Saved data entries
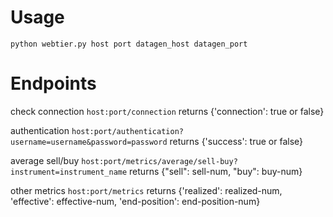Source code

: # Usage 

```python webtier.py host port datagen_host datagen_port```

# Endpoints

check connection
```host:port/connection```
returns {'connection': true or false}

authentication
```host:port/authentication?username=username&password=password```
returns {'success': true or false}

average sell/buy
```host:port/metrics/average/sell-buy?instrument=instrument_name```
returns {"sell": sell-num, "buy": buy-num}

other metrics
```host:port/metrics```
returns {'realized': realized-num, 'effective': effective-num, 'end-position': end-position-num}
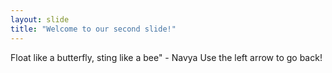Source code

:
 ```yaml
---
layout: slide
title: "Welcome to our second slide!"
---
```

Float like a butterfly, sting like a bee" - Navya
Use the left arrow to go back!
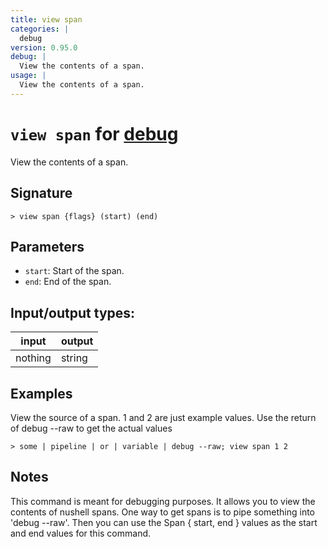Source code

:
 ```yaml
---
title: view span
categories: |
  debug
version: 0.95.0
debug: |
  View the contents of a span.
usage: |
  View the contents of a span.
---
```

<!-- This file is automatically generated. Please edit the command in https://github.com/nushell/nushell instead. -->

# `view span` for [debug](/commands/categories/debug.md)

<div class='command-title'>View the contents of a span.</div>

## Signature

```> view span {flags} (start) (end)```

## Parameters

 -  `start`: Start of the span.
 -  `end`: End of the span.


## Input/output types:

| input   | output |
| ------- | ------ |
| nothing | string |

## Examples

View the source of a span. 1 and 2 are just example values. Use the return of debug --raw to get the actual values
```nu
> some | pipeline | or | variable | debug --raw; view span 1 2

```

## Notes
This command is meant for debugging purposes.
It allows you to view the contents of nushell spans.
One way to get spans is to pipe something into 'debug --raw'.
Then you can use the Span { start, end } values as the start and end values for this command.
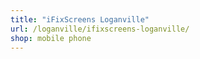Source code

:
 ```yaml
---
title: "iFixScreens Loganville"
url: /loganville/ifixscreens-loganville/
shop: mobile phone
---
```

Exercise objective
Count up the lines in the preceding data that include the word "returns"; respond with the number only.

Result of this task
4